» Exercise inputs
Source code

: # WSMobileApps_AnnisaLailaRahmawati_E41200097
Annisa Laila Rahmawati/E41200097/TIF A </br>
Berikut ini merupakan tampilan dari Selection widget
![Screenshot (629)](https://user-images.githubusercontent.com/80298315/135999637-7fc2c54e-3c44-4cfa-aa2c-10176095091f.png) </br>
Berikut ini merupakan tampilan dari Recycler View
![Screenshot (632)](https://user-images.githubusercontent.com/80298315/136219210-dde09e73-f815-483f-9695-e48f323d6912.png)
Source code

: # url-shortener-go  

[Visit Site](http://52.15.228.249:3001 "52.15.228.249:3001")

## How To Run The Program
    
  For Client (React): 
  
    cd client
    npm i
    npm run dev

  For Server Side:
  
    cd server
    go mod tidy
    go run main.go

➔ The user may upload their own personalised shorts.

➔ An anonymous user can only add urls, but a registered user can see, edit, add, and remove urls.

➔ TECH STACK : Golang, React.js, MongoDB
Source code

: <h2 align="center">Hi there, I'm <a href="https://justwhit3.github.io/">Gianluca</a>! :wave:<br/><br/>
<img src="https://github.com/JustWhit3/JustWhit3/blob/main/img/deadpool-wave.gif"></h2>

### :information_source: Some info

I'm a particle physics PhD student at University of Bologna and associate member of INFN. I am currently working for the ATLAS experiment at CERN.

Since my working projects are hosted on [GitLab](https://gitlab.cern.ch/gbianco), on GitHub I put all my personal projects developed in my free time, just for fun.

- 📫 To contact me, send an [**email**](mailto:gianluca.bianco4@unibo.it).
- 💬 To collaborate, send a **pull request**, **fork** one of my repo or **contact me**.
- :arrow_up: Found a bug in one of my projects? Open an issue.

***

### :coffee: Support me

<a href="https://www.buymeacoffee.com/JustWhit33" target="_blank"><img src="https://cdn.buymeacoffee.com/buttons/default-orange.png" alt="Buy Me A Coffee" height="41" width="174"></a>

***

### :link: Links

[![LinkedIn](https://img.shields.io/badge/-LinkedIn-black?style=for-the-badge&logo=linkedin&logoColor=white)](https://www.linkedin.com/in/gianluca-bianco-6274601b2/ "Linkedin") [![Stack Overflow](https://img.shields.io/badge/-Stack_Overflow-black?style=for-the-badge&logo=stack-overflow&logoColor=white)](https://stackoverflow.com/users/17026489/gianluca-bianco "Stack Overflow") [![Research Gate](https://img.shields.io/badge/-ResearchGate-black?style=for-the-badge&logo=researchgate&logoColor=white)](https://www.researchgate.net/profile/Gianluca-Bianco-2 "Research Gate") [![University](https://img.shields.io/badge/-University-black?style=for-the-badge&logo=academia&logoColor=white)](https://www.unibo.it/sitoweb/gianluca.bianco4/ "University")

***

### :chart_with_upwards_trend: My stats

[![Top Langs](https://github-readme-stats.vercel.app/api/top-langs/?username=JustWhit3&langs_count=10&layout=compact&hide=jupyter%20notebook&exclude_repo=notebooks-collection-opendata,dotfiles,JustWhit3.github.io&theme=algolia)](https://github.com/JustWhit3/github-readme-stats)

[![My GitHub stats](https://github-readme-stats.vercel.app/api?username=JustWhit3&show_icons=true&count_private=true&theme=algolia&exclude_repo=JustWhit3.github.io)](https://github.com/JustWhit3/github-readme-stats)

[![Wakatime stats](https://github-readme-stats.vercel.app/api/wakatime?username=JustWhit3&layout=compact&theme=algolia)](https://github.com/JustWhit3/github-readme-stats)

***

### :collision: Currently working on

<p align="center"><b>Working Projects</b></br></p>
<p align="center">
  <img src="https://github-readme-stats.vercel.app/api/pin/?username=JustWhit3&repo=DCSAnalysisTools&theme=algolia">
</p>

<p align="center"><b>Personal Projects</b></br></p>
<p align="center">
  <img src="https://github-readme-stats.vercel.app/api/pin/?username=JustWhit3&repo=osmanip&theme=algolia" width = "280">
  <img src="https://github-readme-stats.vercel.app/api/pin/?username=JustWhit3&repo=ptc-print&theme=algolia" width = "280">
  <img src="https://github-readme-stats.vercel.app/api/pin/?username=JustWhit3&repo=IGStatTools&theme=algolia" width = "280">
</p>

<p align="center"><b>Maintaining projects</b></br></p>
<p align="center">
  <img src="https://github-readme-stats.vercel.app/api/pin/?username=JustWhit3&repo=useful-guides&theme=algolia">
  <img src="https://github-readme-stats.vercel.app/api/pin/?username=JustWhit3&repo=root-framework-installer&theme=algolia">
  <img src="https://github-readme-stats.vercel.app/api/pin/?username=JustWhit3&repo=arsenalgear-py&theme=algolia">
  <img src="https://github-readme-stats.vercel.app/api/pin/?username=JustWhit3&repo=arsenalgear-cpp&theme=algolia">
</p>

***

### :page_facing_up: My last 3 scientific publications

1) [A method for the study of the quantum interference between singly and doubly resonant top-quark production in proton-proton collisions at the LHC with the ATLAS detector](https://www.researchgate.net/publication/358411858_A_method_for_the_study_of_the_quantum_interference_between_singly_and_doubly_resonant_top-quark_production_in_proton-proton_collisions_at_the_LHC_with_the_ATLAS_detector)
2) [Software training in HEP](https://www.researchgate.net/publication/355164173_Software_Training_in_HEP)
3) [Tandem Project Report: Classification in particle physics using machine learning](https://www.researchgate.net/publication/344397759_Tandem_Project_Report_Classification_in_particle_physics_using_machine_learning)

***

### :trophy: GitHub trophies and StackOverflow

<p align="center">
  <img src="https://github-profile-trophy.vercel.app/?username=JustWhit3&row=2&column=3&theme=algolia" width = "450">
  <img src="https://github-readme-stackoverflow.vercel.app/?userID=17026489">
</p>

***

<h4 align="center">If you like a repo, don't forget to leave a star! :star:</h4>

» Instructions to follow
Write out the data a second time, exactly the same.

» Reply to the exercise
Source code

: # WSMobileApps_AnnisaLailaRahmawati_E41200097
Annisa Laila Rahmawati/E41200097/TIF A </br>
Berikut ini merupakan tampilan dari Selection widget
![Screenshot (629)](https://user-images.githubusercontent.com/80298315/135999637-7fc2c54e-3c44-4cfa-aa2c-10176095091f.png) </br>
Berikut ini merupakan tampilan dari Recycler View
![Screenshot (632)](https://user-images.githubusercontent.com/80298315/136219210-dde09e73-f815-483f-9695-e48f323d6912.png)
Source code

: # url-shortener-go  

[Visit Site](http://52.15.228.249:3001 "52.15.228.249:3001")

## How To Run The Program
    
  For Client (React): 
  
    cd client
    npm i
    npm run dev

  For Server Side:
  
    cd server
    go mod tidy
    go run main.go

➔ The user may upload their own personalised shorts.

➔ An anonymous user can only add urls, but a registered user can see, edit, add, and remove urls.

➔ TECH STACK : Golang, React.js, MongoDB
Source code

: <h2 align="center">Hi there, I'm <a href="https://justwhit3.github.io/">Gianluca</a>! :wave:<br/><br/>
<img src="https://github.com/JustWhit3/JustWhit3/blob/main/img/deadpool-wave.gif"></h2>

### :information_source: Some info

I'm a particle physics PhD student at University of Bologna and associate member of INFN. I am currently working for the ATLAS experiment at CERN.

Since my working projects are hosted on [GitLab](https://gitlab.cern.ch/gbianco), on GitHub I put all my personal projects developed in my free time, just for fun.

- 📫 To contact me, send an [**email**](mailto:gianluca.bianco4@unibo.it).
- 💬 To collaborate, send a **pull request**, **fork** one of my repo or **contact me**.
- :arrow_up: Found a bug in one of my projects? Open an issue.

***

### :coffee: Support me

<a href="https://www.buymeacoffee.com/JustWhit33" target="_blank"><img src="https://cdn.buymeacoffee.com/buttons/default-orange.png" alt="Buy Me A Coffee" height="41" width="174"></a>

***

### :link: Links

[![LinkedIn](https://img.shields.io/badge/-LinkedIn-black?style=for-the-badge&logo=linkedin&logoColor=white)](https://www.linkedin.com/in/gianluca-bianco-6274601b2/ "Linkedin") [![Stack Overflow](https://img.shields.io/badge/-Stack_Overflow-black?style=for-the-badge&logo=stack-overflow&logoColor=white)](https://stackoverflow.com/users/17026489/gianluca-bianco "Stack Overflow") [![Research Gate](https://img.shields.io/badge/-ResearchGate-black?style=for-the-badge&logo=researchgate&logoColor=white)](https://www.researchgate.net/profile/Gianluca-Bianco-2 "Research Gate") [![University](https://img.shields.io/badge/-University-black?style=for-the-badge&logo=academia&logoColor=white)](https://www.unibo.it/sitoweb/gianluca.bianco4/ "University")

***

### :chart_with_upwards_trend: My stats

[![Top Langs](https://github-readme-stats.vercel.app/api/top-langs/?username=JustWhit3&langs_count=10&layout=compact&hide=jupyter%20notebook&exclude_repo=notebooks-collection-opendata,dotfiles,JustWhit3.github.io&theme=algolia)](https://github.com/JustWhit3/github-readme-stats)

[![My GitHub stats](https://github-readme-stats.vercel.app/api?username=JustWhit3&show_icons=true&count_private=true&theme=algolia&exclude_repo=JustWhit3.github.io)](https://github.com/JustWhit3/github-readme-stats)

[![Wakatime stats](https://github-readme-stats.vercel.app/api/wakatime?username=JustWhit3&layout=compact&theme=algolia)](https://github.com/JustWhit3/github-readme-stats)

***

### :collision: Currently working on

<p align="center"><b>Working Projects</b></br></p>
<p align="center">
  <img src="https://github-readme-stats.vercel.app/api/pin/?username=JustWhit3&repo=DCSAnalysisTools&theme=algolia">
</p>

<p align="center"><b>Personal Projects</b></br></p>
<p align="center">
  <img src="https://github-readme-stats.vercel.app/api/pin/?username=JustWhit3&repo=osmanip&theme=algolia" width = "280">
  <img src="https://github-readme-stats.vercel.app/api/pin/?username=JustWhit3&repo=ptc-print&theme=algolia" width = "280">
  <img src="https://github-readme-stats.vercel.app/api/pin/?username=JustWhit3&repo=IGStatTools&theme=algolia" width = "280">
</p>

<p align="center"><b>Maintaining projects</b></br></p>
<p align="center">
  <img src="https://github-readme-stats.vercel.app/api/pin/?username=JustWhit3&repo=useful-guides&theme=algolia">
  <img src="https://github-readme-stats.vercel.app/api/pin/?username=JustWhit3&repo=root-framework-installer&theme=algolia">
  <img src="https://github-readme-stats.vercel.app/api/pin/?username=JustWhit3&repo=arsenalgear-py&theme=algolia">
  <img src="https://github-readme-stats.vercel.app/api/pin/?username=JustWhit3&repo=arsenalgear-cpp&theme=algolia">
</p>

***

### :page_facing_up: My last 3 scientific publications

1) [A method for the study of the quantum interference between singly and doubly resonant top-quark production in proton-proton collisions at the LHC with the ATLAS detector](https://www.researchgate.net/publication/358411858_A_method_for_the_study_of_the_quantum_interference_between_singly_and_doubly_resonant_top-quark_production_in_proton-proton_collisions_at_the_LHC_with_the_ATLAS_detector)
2) [Software training in HEP](https://www.researchgate.net/publication/355164173_Software_Training_in_HEP)
3) [Tandem Project Report: Classification in particle physics using machine learning](https://www.researchgate.net/publication/344397759_Tandem_Project_Report_Classification_in_particle_physics_using_machine_learning)

***

### :trophy: GitHub trophies and StackOverflow

<p align="center">
  <img src="https://github-profile-trophy.vercel.app/?username=JustWhit3&row=2&column=3&theme=algolia" width = "450">
  <img src="https://github-readme-stackoverflow.vercel.app/?userID=17026489">
</p>

***

<h4 align="center">If you like a repo, don't forget to leave a star! :star:</h4>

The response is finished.